Picture Editor of BBC Focus magazine, James Cutmore, who was a member of the judging panel, said: “As far as standout images go, the image of the horse’s uterus with the fetus still inside was incredible and just sticks in my mind.

“It evokes many different emotions at once. It’s fascinating, sad, macabre, almost brutal. Yet the subject is also delicate, detailed and beautiful. The image shows us a large and magnificent creature reduced to this sad, fragile and half-formed creation, which I find very humbling.”

Another judge, Tim Smit, Founding Director of the Eden Project, the world’s largest indoor rainforest, described the winning image as “hypnotic, like a Hieronymus Bosch painting…only it is real and truly marvelous.”

The 40-year-old specimen can be found in the Lanyon Anatomy Museum of the Royal Veterinary College, part of the University of London (RVC). You don’t need a special lens or filters or lighting. It can be seen with the naked eye.

The photograph is part of a project between the photographer, Michael Frank, and Nick Short, Head of the eMedia Unit at the RVC, to bring new perspectives to a selection of specimens at the museum.

Winning photographer Michael Frank says: “Using sophisticated photographic techniques, we were able to rejuvenate these special dissections and make them available to a whole new audience of students, academics and the public. I like to think that this digital format is a fitting tribute to all the skill of past generations of anatomists in creating these resources and the many generations of vets who have benefited from studying them.”

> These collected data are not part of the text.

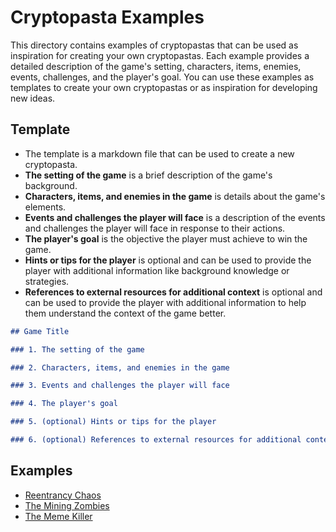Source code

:# Cryptopasta Examples

This directory contains examples of cryptopastas that can be used as inspiration for creating your own cryptopastas. Each example provides a detailed description of the game's setting, characters, items, enemies, events, challenges, and the player's goal. You can use these examples as templates to create your own cryptopastas or as inspiration for developing new ideas.

## Template

- The template is a markdown file that can be used to create a new cryptopasta.
- **The setting of the game** is a brief description of the game's background.
- **Characters, items, and enemies in the game** is details about the game's elements.
- **Events and challenges the player will face** is a description of the events and challenges the player will face in response to their actions.
- **The player's goal** is the objective the player must achieve to win the game.
- **Hints or tips for the player** is optional and can be used to provide the player with additional information like background knowledge or strategies.
- **References to external resources for additional context** is optional and can be used to provide the player with additional information to help them understand the context of the game better.

```markdown
## Game Title

### 1. The setting of the game

### 2. Characters, items, and enemies in the game

### 3. Events and challenges the player will face

### 4. The player's goal

### 5. (optional) Hints or tips for the player

### 6. (optional) References to external resources for additional context`,
```

## Examples

- [Reentrancy Chaos](ReentrancyChaos.md)
- [The Mining Zombies](TheMiningZombies.md)
- [The Meme Killer](TheMemeKiller.md)
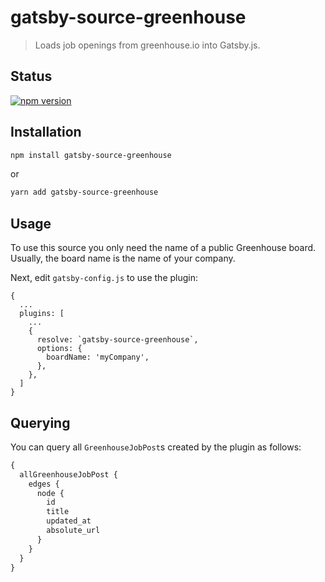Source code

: # gatsby-source-greenhouse

> Loads job openings from greenhouse.io into Gatsby.js.

## Status

[![npm version](https://badge.fury.io/js/gatsby-source-greenhouse.svg)](https://badge.fury.io/js/gatsby-source-greenhouse)

## Installation

```bash
npm install gatsby-source-greenhouse
```

or

```bash
yarn add gatsby-source-greenhouse
```

## Usage

To use this source you only need the name of a public Greenhouse board.
Usually, the board name is the name of your company.

Next, edit `gatsby-config.js` to use the plugin:

```
{
  ...
  plugins: [
    ...
    {
      resolve: `gatsby-source-greenhouse`,
      options: {
        boardName: 'myCompany',
      },
    },
  ]
}
```

## Querying

You can query all `GreenhouseJobPost`s created by the plugin as follows:

```graphql
{
  allGreenhouseJobPost {
    edges {
      node {
        id
        title
        updated_at
        absolute_url
      }
    }
  }
}
```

In addition to the winning image, another image from the collaboration between Michael and Nick was also shortlisted, the reticulum (stomach chamber) of a goat. The RVC completed a hat-trick of shortlisted entries, with PhD student Sophie Regnault’s 3D image of a preserved lizard specimen also making the final twenty.

Scientist and broadcaster Adam Rutherford, who presented this year’s awards, said: “The breath-taking riches of the imagery that science generates are so important in telling stories about research and helping us to understand often abstract concepts. It’s not just about imaging the very small either, it’s about understanding life, death, sex and disease: the cornerstones of drama and art. Once again, the Wellcome Image Awards celebrate all of this and more with this year’s incredible range of winning images.”

Beginning this month, all the winning images will be exhibited at eleven science centers, museums and galleries, as far afield as the Massachusetts Institute of Technology (Koch Institute), here in the USA.

The images will also be displayed in the window of the Wellcome Trust headquarters in London, and will be made available on the Wellcome Image Awards website. They already feature in Wellcome Images collections, where they can be accessed and used along with more than 40,000 other contemporary biomedical and clinical images.

The Awards were established in 1997 to reward contributors to the collection for their outstanding work.

Thanks, as always, to Nick Short, Head of the RVC’s eMedia Unit, and to the images department at Wellcome Trust, for their assistance with this article. A press release was the source of direct quotes.